April 28, 2008
During his introductory remarks, AEI president Christopher DeMuth said that no effort to understand the meaning of American exceptionalism had been “more ambitious and far-reaching” than this book. Not only does it describe the ways—both good and bad—in which Americans differ from people in other nations, DeMuth said, it also considers whether American exceptionalism is likely to continue, and how it matters to the world. DeMuth noted that Americans are more individualistic, self-reliant, anti-state, and pro-immigration than people in many other countries. They work harder, are more philanthropic, and participate more in civic activities. On the negative side, America also has a higher murder rate than some other countries.
That is from the summary of a new book out, Understanding America: The Anatomy of an Exceptional Nation.
I think it is easy to forget how different we are. Our cultural attitudes mean that what works for us will not necessarily work for others (see failed nation building), and what works for us is likely to continue working for us (see continued growth and innovation).
April 7, 2008
Here are a post a day about TED Videos. I’d seen this one elsewhere and it’s worth passing along. A very entertaining speaker.
March 12, 2008
Long and winding, this article caught my fancy. You know it’s good when two of your bloggers recommend it. I don’t know who David Mamet is, but read his election essay. Today.
Strand unacquainted bus travelers in the middle of the night, and what do you get? A lot of bad drama, and a shake-and-bake Mayflower Compact. Each, instantly, adds what he or she can to the solution. Why? Each wants, and in fact needs, to contribute—to throw into the pot what gifts each has in order to achieve the overall goal, as well as status in the new-formed community. And so they work it out.
March 8, 2008
My favorite line from the story:
He has now disassembled the engine into little piles of metal pieces.
One of my favorite parts about reading blogs is the diversity. I can get topics and personalities from across the board. I will here catagorize my favorite blogs:
- Megan McArdle: Former writer for The Economist.
- Marginal Revolution: Two economics professors from George Mason. Economics mixed with moderate libertarianism.
- Cafe Hayek: Two more economics professors from George Mason. Intelligent defense of more extreme libertarianism.
- Greg Mankiw: Harvard professor, former member of the President’s Council of Economic Advisers. More links than commentary, but a long time proponent of Carbon Taxes, and the blog that got me started down this trend.
- Tynan has three blogs:
- Life Nomadic: is him and his friend spending a year on the road. Pretty incredible stuff. The link at the start of the story.
- Tynan is… Better Than Your Boyfriend: His personal blog. Some people might be offended by the title alone, but if you want an opinion you haven’t heard before, he’s got it. A lot of what he talks about how he goes about achieving his goals.

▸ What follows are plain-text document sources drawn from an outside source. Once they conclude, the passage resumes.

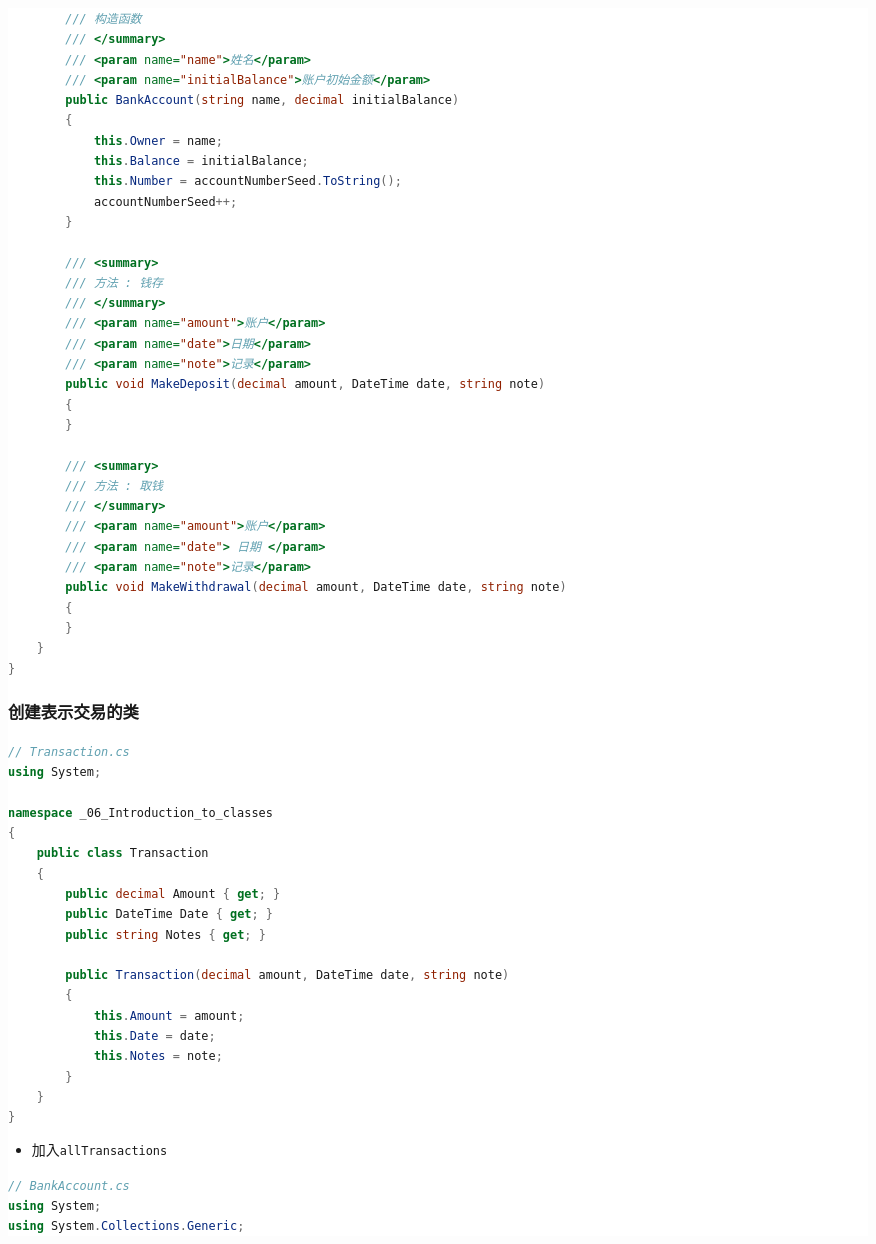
 ```c#
        /// 构造函数
        /// </summary>
        /// <param name="name">姓名</param>
        /// <param name="initialBalance">账户初始金额</param>
        public BankAccount(string name, decimal initialBalance)
        {
            this.Owner = name;
            this.Balance = initialBalance;
            this.Number = accountNumberSeed.ToString();
            accountNumberSeed++;
        }

        /// <summary>
        /// 方法 : 钱存
        /// </summary>
        /// <param name="amount">账户</param>
        /// <param name="date">日期</param>
        /// <param name="note">记录</param>
        public void MakeDeposit(decimal amount, DateTime date, string note)
        {
        }

        /// <summary>
        /// 方法 : 取钱
        /// </summary>
        /// <param name="amount">账户</param>
        /// <param name="date"> 日期 </param>
        /// <param name="note">记录</param>
        public void MakeWithdrawal(decimal amount, DateTime date, string note)
        {
        }
    }
}
```

### 创建表示交易的类

```c#
// Transaction.cs
using System;

namespace _06_Introduction_to_classes
{
    public class Transaction
    {
        public decimal Amount { get; }
        public DateTime Date { get; }
        public string Notes { get; }

        public Transaction(decimal amount, DateTime date, string note)
        {
            this.Amount = amount;
            this.Date = date;
            this.Notes = note;
        }
    }
}
```
- 加入`allTransactions`
```c#
// BankAccount.cs
using System;
using System.Collections.Generic;

```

I promise he’s not the A-hole that the title makes him sound.
- Best in the Land: He makes a convincing argument that everything on there is far superior to secondary choices.
- Mark Cuban: Whatever a smart billionaire wants to talk about. Basketball, HDTV, Technology more generally, the Internet, Entrepreneurship…
- Violent Acres: Offensive, vulgar language, sometimes self-centered. I always find her interesting, except when she gets in spats with other bloggers. Frequently I find her right.
- Dilbert Blog: Random thought from the creator of Dilbert. One post per day. Can be exceptional at times.
- Coding Horror: Excellent blog for people in software. (also a recent addition)
- Joel on Software: More infrequent posts. A legend in software blogging. He sometimes talks about his very innovative company in NYC.
- Paul Graham: Most infrequent posts. He writes essays not blog posts. He’s a venture capitalist who made his money developing what would be bought by Yahoo to make Yahoo Stores.
Question for the readers: Should this have been two posts? Would you have preferred the title, “A Few of My Favorite Things?”
March 3, 2008
Mitch Daniels, Indiana’s Republican governor, is doing very innovative things. To a conservative, it’s often easy to be depressed about the direction of government. Sometimes, the government gets better.
Government is “the last monopoly,” [Daniels] said, and it “lacks accountability.” The only way to make it effective is to “implant” a system of accountability to measure and count results as businesses do, because “what gets measured gets done.” For example, Daniels said, a visit to the Indiana Bureau of Motor Vehicles—the kind of trip most Americans dread—now has an average wait time of eight minutes and ten seconds, down from over 40 minutes. Customer satisfaction has surged to 97 percent. The fact that Daniels refers to patrons of the bureau as “customers” speaks volumes about his corporate mentality.
March 3, 2008
Until I get a better phone, my current system of remembering things uses Kwiry. I text a reminder to 59479 and it emails me whatever I sent. I suppose I might be able to email directly from my phone. But for right now this is working.
March 3, 2008
Seriously cool. Google’s new Maps beta uses tower signal strength to infer your location.